When I suggest peat over Coco, I do so because its cheaper,  holds better burrows, retains moisture better and is more acidic which helps prevent "mold".

Peat and coco fiber are used in commercial and illegal mushroom farms. so dont think using peat is 100% fool proof way to never deal with fungi.  

I am just biased towards peat for the above reasons.  Not to mention I hate seeing people waste 9 dollars for maybe 1 cubic foot of "pet grade" brick coco coir.  when you could spend 12 bucks for 4 cubic feet of peat.  this would allow you to save more money, which means more Ts.  

Also Stan. great post.  Thanks for the info on the mushrooms.  though I will say I have seen some mushrooms in tanks I know arent always that species.  Its nice to get an idea of what they are. 

To edit in.-  I believe the yellow mushrooms found in some enclosures with peat moss, might have gotten into the peat from being stored next to and around potting soil.  Since that particular sp. is typically found in potted plants it makes sense.  

think about it.  when you go to lowes where do they keep the bales?  next to the potting soil.  they might be in plastic bags, but there are holes in them sometimes and even on the outside of the bag.  we could easily transfer the spores into the enclosure with out hands, from touching the outside of the bag.


----------



## odiakkoh (Sep 27, 2010)

Cody I hope you don't think I was pointing you out without using names. I was just stating what I've generally noticed while reading the archives for the past couple weeks.


----------



## codykrr (Sep 27, 2010)

No thats fine, I just wanted to clarify, because I do advocate peat over coco.  There was a recent thread on this subject where I said "it will help prevent mold and fungus"  

I just wanted to make it clear, that peat is not a 100% fool proof way of preventing fungus.


----------



## bloodred1889 (Sep 27, 2010)

the mushrooms growing in my tanks arnt the yellow kind, the head of the mushroom isnt like that... the only way i can decribe the head of these mushrooms expesially the small baby ones is they look like.. a penis.

they dont grow in patches just one or two in a tank and there white but when there young the top bell shaped heaf is brown tipped and then when older its blue/brown.

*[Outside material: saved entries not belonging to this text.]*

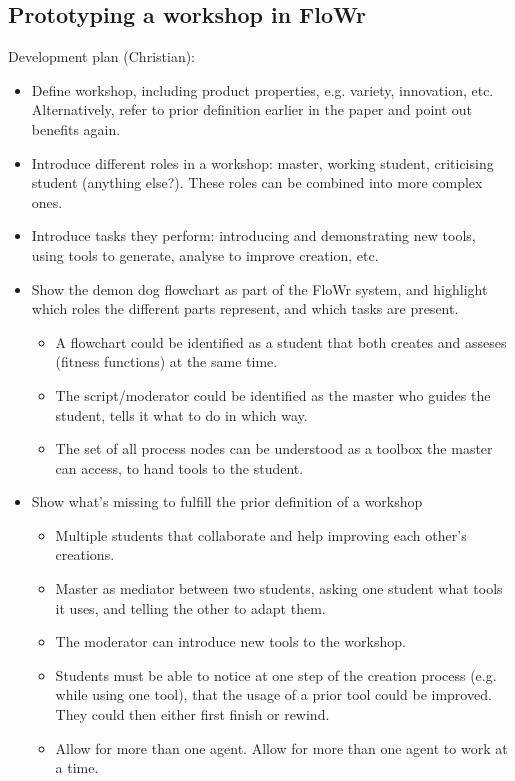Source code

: \subsection{Prototyping a workshop in FloWr}
Development plan (Christian):
\begin{itemize}
	\item Define workshop, including product properties, e.g. variety, innovation, etc. Alternatively, refer to prior definition earlier in the paper and point out benefits again.
	\item Introduce different roles in a workshop: master, working student, criticising student (anything else?). These roles can be combined into more complex ones. 
	\item Introduce tasks they perform: introducing and demonstrating new tools, using tools to generate, analyse to improve creation, etc.
	\item Show the demon dog flowchart as part of the FloWr system, and highlight which roles the different parts represent, and which tasks are present.
	\begin{itemize}
		\item A flowchart could be identified as a student that both creates and asseses (fitness functions) at the same time.
		\item The script/moderator could be identified as the master who guides the student, tells it what to do in which way.
		\item The set of all process nodes can be understood as a toolbox the master can access, to hand tools to the student.
	\end{itemize}
	\item Show what's missing to fulfill the prior definition of a workshop
	\begin{itemize}
		\item Multiple students that collaborate and help improving each other's creations.
		\item Master as mediator between two students, asking one student what tools it uses, and telling the other to adapt them.
		\item The moderator can introduce new tools to the workshop.
		\item Students must be able to notice at one step of the creation process (e.g. while using one tool), that the usage of a prior tool could be improved. They could then either first finish or rewind.
		\item Allow for more than one agent. Allow for more than one agent to work at a time.

\end{itemize}
\end{itemize}
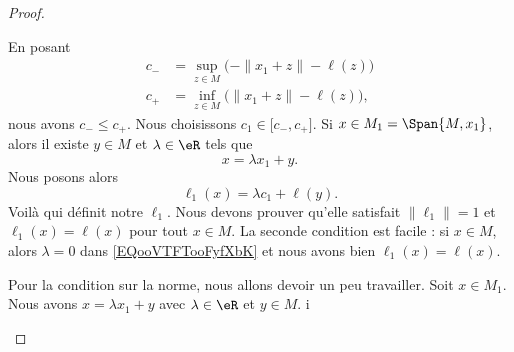 \begin{proof}
\begin{subproof}
        En posant
        \begin{subequations}
            \begin{align}
                c_- & =\sup_{z\in M}\big( -\| x_1+z \|-\ell(z) \big)  \\
                c_+ & =\inf_{z\in M}\big(  \| x_1+z \|-\ell(z) \big),
            \end{align}
        \end{subequations}
        nous avons \( c_-\leq c_+\). Nous choisissons \( c_1\in \mathopen[ c_- , c_+ \mathclose]\).
        \spitem[La définition]
        Si \( x\in M_1=\Span{M,x_1}\), alors il existe \( y\in M\) et \( \lambda\in \eR\) tels que
        \begin{equation}
            x=\lambda x_1+y.
        \end{equation}
        Nous posons alors
        \begin{equation}        \label{EQooVTFTooFyfXbK}
            \ell_1(x)=\lambda c_1+\ell(y).
        \end{equation}
        Voilà qui définit notre \( \ell_1\). Nous devons prouver qu'elle satisfait \( \| \ell_1 \|=1\) et \( \ell_1(x)=\ell(x)\) pour tout \( x\in M\). La seconde condition est facile : si \( x\in M\), alors \( \lambda=0\) dans \eqref{EQooVTFTooFyfXbK} et nous avons bien \( \ell_1(x)=\ell(x)\).

        Pour la condition sur la norme, nous allons devoir un peu travailler.
        Soit \( x\in M_1\). Nous avons \( x=\lambda x_1+y\) avec \( \lambda\in \eR\) et \( y\in M\). i


\end{subproof}
\end{proof}
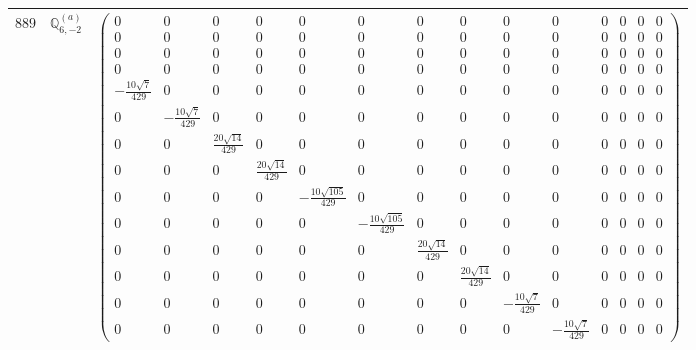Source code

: \documentclass[fleqn,8pt,landscape]{jsarticle}
\begin{document}
\begin{center}
\begin{longtable}{ccc}
$ 889 $ & $ \mathbb{Q}_{6,-2}^{(a)} $ & $ \begin{pmatrix} 0 & 0 & 0 & 0 & 0 & 0 & 0 & 0 & 0 & 0 & 0 & 0 & 0 & 0 \\ 0 & 0 & 0 & 0 & 0 & 0 & 0 & 0 & 0 & 0 & 0 & 0 & 0 & 0 \\ 0 & 0 & 0 & 0 & 0 & 0 & 0 & 0 & 0 & 0 & 0 & 0 & 0 & 0 \\ 0 & 0 & 0 & 0 & 0 & 0 & 0 & 0 & 0 & 0 & 0 & 0 & 0 & 0 \\ - \frac{10 \sqrt{7}}{429} & 0 & 0 & 0 & 0 & 0 & 0 & 0 & 0 & 0 & 0 & 0 & 0 & 0 \\ 0 & - \frac{10 \sqrt{7}}{429} & 0 & 0 & 0 & 0 & 0 & 0 & 0 & 0 & 0 & 0 & 0 & 0 \\ 0 & 0 & \frac{20 \sqrt{14}}{429} & 0 & 0 & 0 & 0 & 0 & 0 & 0 & 0 & 0 & 0 & 0 \\ 0 & 0 & 0 & \frac{20 \sqrt{14}}{429} & 0 & 0 & 0 & 0 & 0 & 0 & 0 & 0 & 0 & 0 \\ 0 & 0 & 0 & 0 & - \frac{10 \sqrt{105}}{429} & 0 & 0 & 0 & 0 & 0 & 0 & 0 & 0 & 0 \\ 0 & 0 & 0 & 0 & 0 & - \frac{10 \sqrt{105}}{429} & 0 & 0 & 0 & 0 & 0 & 0 & 0 & 0 \\ 0 & 0 & 0 & 0 & 0 & 0 & \frac{20 \sqrt{14}}{429} & 0 & 0 & 0 & 0 & 0 & 0 & 0 \\ 0 & 0 & 0 & 0 & 0 & 0 & 0 & \frac{20 \sqrt{14}}{429} & 0 & 0 & 0 & 0 & 0 & 0 \\ 0 & 0 & 0 & 0 & 0 & 0 & 0 & 0 & - \frac{10 \sqrt{7}}{429} & 0 & 0 & 0 & 0 & 0 \\ 0 & 0 & 0 & 0 & 0 & 0 & 0 & 0 & 0 & - \frac{10 \sqrt{7}}{429} & 0 & 0 & 0 & 0 \end{pmatrix} $ \\ \hline

\end{longtable}
\end{center}
\end{document}

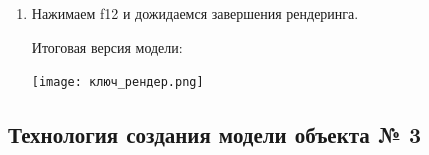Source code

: \documentclass[12pt]{article}
\begin{document}
\begin{enumerate}
\item Нажимаем f12 и дожидаемся завершения рендеринга.



Итоговая версия модели:


\vskip 1cm
{
    \centering
    \texttt{[image: ключ\_рендер.png]}
    \label{fig:i1}
}
\vskip 1cm



\end{enumerate} 
    
    
    
    
    
    
    
    
    
    
    
    
    
    
    
    
    
    
    
    
    




\subsection{Технология создания модели объекта № 3}
\end{document}
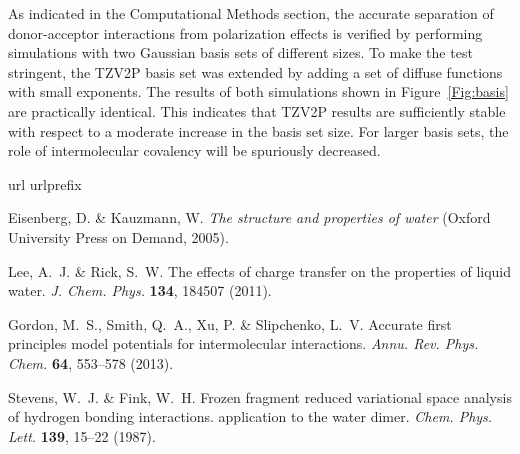 \documentclass[10pt,amsmath,twocolumn,aps,prl,superscriptaddress,floatfix]{revtex4-1}
\begin{document}
As indicated in the Computational Methods section, the accurate separation of donor-acceptor interactions from polarization effects is verified by performing simulations with two Gaussian basis sets of different sizes. 
To make the test stringent, the TZV2P basis set was extended by adding a set of diffuse functions with small exponents. 
The results of both simulations shown in Figure~\ref{Fig:basis} are practically identical. 
This indicates that TZV2P results are sufficiently stable with respect to a moderate increase in the basis set size. 
For larger basis sets, the role of intermolecular covalency will be spuriously decreased.


\fi %

\begin{thebibliography}{10}
\expandafter\ifx\csname url\endcsname\relax
  \def\url#1{\texttt{#1}}\fi
\expandafter\ifx\csname urlprefix\endcsname\relax\def\urlprefix{URL }\fi
\providecommand{\bibinfo}[2]{#2}
\providecommand{\eprint}[2][]{\url{#2}}

\bibinfo{author}{Eisenberg, D.} \& \bibinfo{author}{Kauzmann, W.}
\newblock \emph{\bibinfo{title}{The structure and properties of water}}
  (\bibinfo{publisher}{Oxford University Press on Demand},
  \bibinfo{year}{2005}).

\bibinfo{author}{Lee, A.~J.} \& \bibinfo{author}{Rick, S.~W.}
\newblock \bibinfo{title}{The effects of charge transfer on the properties of
  liquid water}.
\newblock \emph{\bibinfo{journal}{J. Chem. Phys.}}
  \textbf{\bibinfo{volume}{134}}, \bibinfo{pages}{184507}
  (\bibinfo{year}{2011}).

\bibinfo{author}{Gordon, M.~S.}, \bibinfo{author}{Smith, Q.~A.},
  \bibinfo{author}{Xu, P.} \& \bibinfo{author}{Slipchenko, L.~V.}
\newblock \bibinfo{title}{Accurate first principles model potentials for
  intermolecular interactions}.
\newblock \emph{\bibinfo{journal}{Annu. Rev. Phys. Chem.}}
  \textbf{\bibinfo{volume}{64}}, \bibinfo{pages}{553--578}
  (\bibinfo{year}{2013}).

\bibinfo{author}{Stevens, W.~J.} \& \bibinfo{author}{Fink, W.~H.}
\newblock \bibinfo{title}{Frozen fragment reduced variational space analysis of
  hydrogen bonding interactions. application to the water dimer}.
\newblock \emph{\bibinfo{journal}{Chem. Phys. Lett.}}
  \textbf{\bibinfo{volume}{139}}, \bibinfo{pages}{15--22}
  (\bibinfo{year}{1987}).


\end{thebibliography}
\end{document}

ive had this mushroom gfrow in two diffrrent tankjs that used two diffrent packs of cocofibre.. so i dont know if the spores came from me, i would have thought the spores would be already in the pack...


----------



## Stan Schultz (Sep 27, 2010)

bloodred1889 said:


> the mushrooms growing in my tanks arnt the yellow kind, the head of the mushroom isnt like that... the only way i can decribe the head of these mushrooms expesially the small baby ones is they look like.. a penis. ...


And, at this juncture I will only mention a group of fungi called stinkhorns and let you Google the following string.

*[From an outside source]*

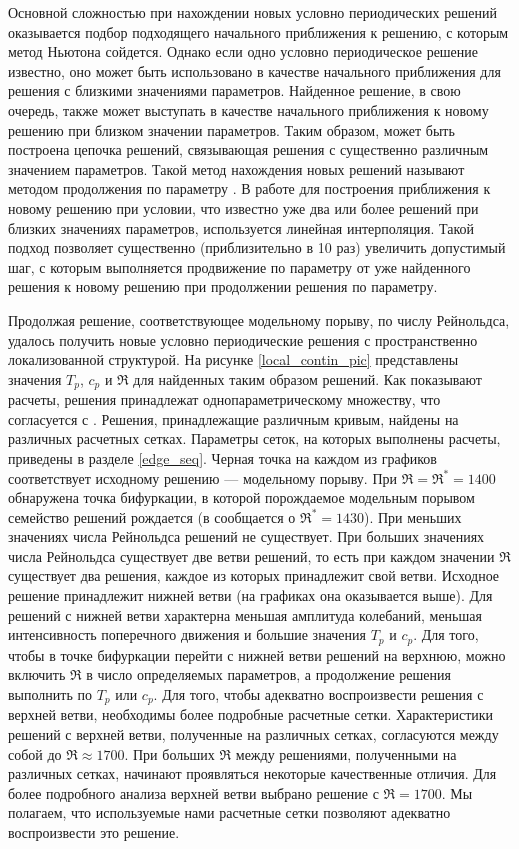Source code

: Основной сложностью при нахождении новых условно периодических решений оказывается подбор подходящего начального приближения к решению, с которым метод Ньютона сойдется. Однако если одно условно периодическое решение известно, оно может быть использовано в качестве начального приближения для решения с близкими значениями параметров. Найденное решение, в свою очередь, также может выступать в качестве начального приближения к новому решению при близком значении параметров. Таким образом, может быть построена цепочка решений, связывающая решения с существенно различным значением параметров. Такой метод нахождения новых решений называют методом продолжения по параметру \cite{Viswanath2007, Dijkstra2014}. В работе для построения приближения к новому решению при условии, что известно уже два или более решений при близких значениях параметров, используется линейная интерполяция. Такой подход позволяет существенно (приблизительно в 10 раз) увеличить допустимый шаг, с которым выполняется продвижение по параметру от уже найденного решения к новому решению при продолжении решения по параметру. 

Продолжая решение, соответствующее модельному порыву, по числу Рейнольдса, удалось получить новые условно периодические решения с пространственно локализованной структурой. На рисунке \ref{local_contin_pic} представлены значения $T_p$, $c_p$ и $\Re$ для найденных таким образом решений. Как показывают расчеты, решения принадлежат однопараметрическому множеству, что согласуется с \cite{Avila2013}. Решения, принадлежащие различным кривым, найдены на различных расчетных сетках. Параметры сеток, на которых выполнены расчеты, приведены в разделе \ref{edge_seq}. Черная точка на каждом из графиков соответствует исходному решению --- модельному порыву. При $\Re = \Re^* = 1400$ обнаружена точка бифуркации, в которой порождаемое модельным порывом семейство решений рождается (в \cite{Avila2013} сообщается о $\Re^* = 1430$). При меньших значениях числа Рейнольдса решений не существует. При больших значениях числа Рейнольдса существует две ветви решений, то есть при каждом значении $\Re$ существует два решения, каждое из которых принадлежит свой ветви. Исходное решение принадлежит нижней ветви (на графиках она оказывается выше). Для решений с нижней ветви характерна меньшая амплитуда колебаний, меньшая интенсивность поперечного движения и большие значения $T_p$ и $c_p$. Для того, чтобы в точке бифуркации перейти с нижней ветви решений на верхнюю, можно включить $\Re$ в число определяемых параметров, а продолжение решения выполнить по $T_p$ или $c_p$. Для того, чтобы адекватно воспроизвести решения с верхней ветви, необходимы более подробные расчетные сетки. Характеристики решений с верхней ветви, полученные на различных сетках, согласуются между собой до $\Re \approx 1700$. При больших $\Re$ между решениями, полученными на различных сетках, начинают проявляться некоторые качественные отличия. Для более подробного анализа верхней ветви выбрано решение с $\Re = 1700$. Мы полагаем, что используемые нами расчетные сетки позволяют адекватно воспроизвести это решение.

*"stinkhorn" fungus site:edu*

And, if yours aren't some species of stinkhorn, there are literally hundreds or thousands of other fungi that they could be. If you're really driven to identify them, take them to a local county agriculture agent or a local college or university mycologist and ask them to help you. You can get the county agriculture agent's phone number in the government pages of your local phone book. Look for the listing of the college or university in the white pages or Yellow Pages, and ask to speak to someone in the Botany Department. If they don't have one, ask for the Biology Department.



bloodred1889 said:


> ... so i dont know if the spores came from me, i would have thought the spores would be already in the pack...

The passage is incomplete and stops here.